Friday, February 7, 2014

Requirements

The Wheel of Time turns, and Ages come and pass, leaving memories that become legend. Legend fades to myth, and even myth is long forgotten when I have time to work in peerbackup again.


Enough said.


Let's suppose that a software capable of backing your documents up in a distributed and encrypted manner existed. What would be the requirements for such a program?

Backups and snapshots
You want your data copied. And you want to be able to return to any point in the past. You should be presented with a list of changes made through time and be able to chose any point in that history. Either at the whole of your data, a branch in your directory tree or a file.
If your whole disk crashes you want to recover all the data and the history of changes.
You must be able to restore data in an alternative location so you won't overwrite existing versions.
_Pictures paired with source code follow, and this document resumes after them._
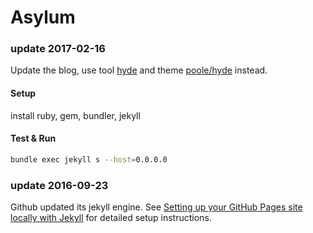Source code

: Asylum
========


### update 2017-02-16

Update the blog, use tool [hyde](https://github.com/hyde/hyde) and theme [poole/hyde](https://github.com/poole/hyde) instead.

#### Setup
install ruby, gem, bundler, jekyll


#### Test & Run
```sh
bundle exec jekyll s --host=0.0.0.0
```






### update 2016-09-23
Github updated its jekyll engine. See [Setting up your GitHub Pages site locally with Jekyll](https://help.github.com/articles/setting-up-your-github-pages-site-locally-with-jekyll/) for detailed setup instructions.
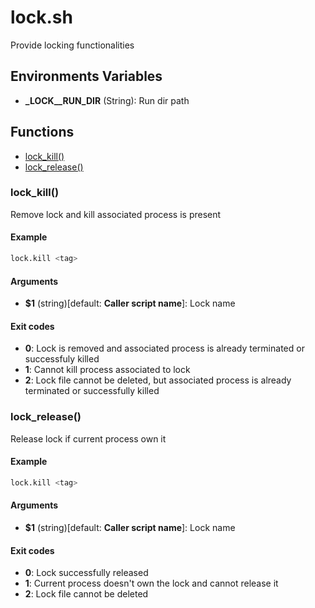 # lock.sh

Provide locking functionalities

## Environments Variables

* **_LOCK__RUN_DIR** (String):  Run dir path


## Functions
* [lock_kill()](#lock_kill)
* [lock_release()](#lock_release)


### lock_kill()

Remove lock and kill associated process is present

#### Example

```bash
lock.kill <tag>
```

#### Arguments

* **$1** (string)[default: **Caller script name**]: Lock name

#### Exit codes

* **0**: Lock is removed and associated process is already terminated or successfuly killed
* **1**: Cannot kill process associated to lock
* **2**: Lock file cannot be deleted, but associated process is already terminated or successfully killed

### lock_release()

Release lock if current process own it

#### Example

```bash
lock.kill <tag>
```

#### Arguments

* **$1** (string)[default: **Caller script name**]: Lock name

#### Exit codes

* **0**: Lock successfully released
* **1**: Current process doesn't own the lock and cannot release it
* **2**: Lock file cannot be deleted


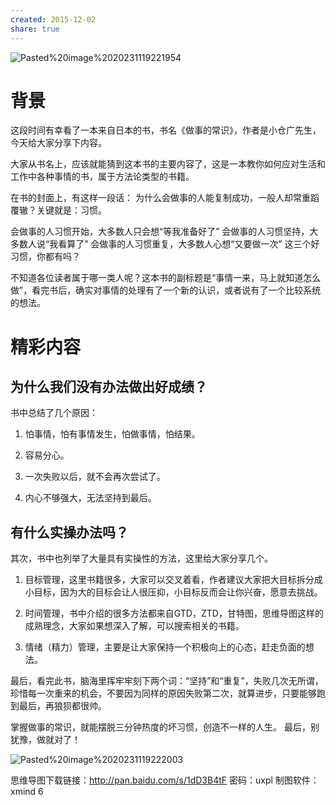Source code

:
 ```yaml
---
created: 2015-12-02
share: true
---
```

![Pasted%20image%2020231119221954](https://img.xcz.life/i/archive/obsidian/Pasted%20image%2020231119221954.png)
# 背景

这段时间有幸看了一本来自日本的书，书名《做事的常识》，作者是小仓广先生，今天给大家分享下内容。  <!--more-->

大家从书名上，应该就能猜到这本书的主要内容了，这是一本教你如何应对生活和工作中各种事情的书，属于方法论类型的书籍。

在书的封面上，有这样一段话： 为什么会做事的人能复制成功，一般人却常重蹈覆辙？关键就是：习惯。 

会做事的人习惯开始，大多数人只会想“等我准备好了” 会做事的人习惯坚持，大多数人说“我看算了” 会做事的人习惯重复，大多数人心想“又要做一次” 这三个好习惯，你都有吗？ 

不知道各位读者属于哪一类人呢？这本书的副标题是“事情一来，马上就知道怎么做”，看完书后，确实对事情的处理有了一个新的认识，或者说有了一个比较系统的想法。 

# 精彩内容

## 为什么我们没有办法做出好成绩？ 

书中总结了几个原因：

1. 怕事情，怕有事情发生，怕做事情，怕结果。

2. 容易分心。

3. 一次失败以后，就不会再次尝试了。

4. 内心不够强大，无法坚持到最后。 

## 有什么实操办法吗？

其次，书中也列举了大量具有实操性的方法，这里给大家分享几个。 

1. 目标管理，这里书籍很多，大家可以交叉着看，作者建议大家把大目标拆分成小目标，因为大的目标会让人很压抑，小目标反而会让你兴奋，愿意去挑战。 

2. 时间管理，书中介绍的很多方法都来自GTD，ZTD，甘特图，思维导图这样的成熟理念，大家如果想深入了解，可以搜索相关的书籍。 

3. 情绪（精力）管理，主要是让大家保持一个积极向上的心态，赶走负面的想法。 

最后，看完此书，脑海里挥牢牢刻下两个词：“坚持”和“重复”，失败几次无所谓，珍惜每一次重来的机会，不要因为同样的原因失败第二次，就算进步，只要能够跑到最后，再狼狈都很帅。 

掌握做事的常识，就能摆脱三分钟热度的坏习惯，创造不一样的人生。 最后，别犹豫，做就对了！ 

![Pasted%20image%2020231119222003](https://img.xcz.life/i/archive/obsidian/Pasted%20image%2020231119222003.png)

思维导图下载链接：http://pan.baidu.com/s/1dD3B4tF 密码：uxpl 制图软件：xmind 6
Peer to peer and encryption
Data and metadata must be encrypted, accesible only to the person who owns it. It must be distributed in order to achieve greater protection against hardware failures, just like RAID does.
Also, you want to chose your peers. You want to trust only in people you really trust. Not because they would try to access your data (remember it's encrypted), but because you can phone them if their node is down. Also, you want to benefit from deduplication.
You could create one group with your family (lots of photographs would benefit from deduplication) and join a different one with your friends. Every group can define a salt phrase and every directory can be assigned to a group. 
You must be able to add people to a group in a similar way to bittorrent sync.

Interface and communication
The program must run as a daemon in order to maintain communication with other nodes, and must be able to communicate with different interfaces. Via web, command line or a native program. A simple protocol must be defined and used.

At least now I know what I want to create. Following posts would describe in greater detail every topic of this post. No coding until key requirements are set.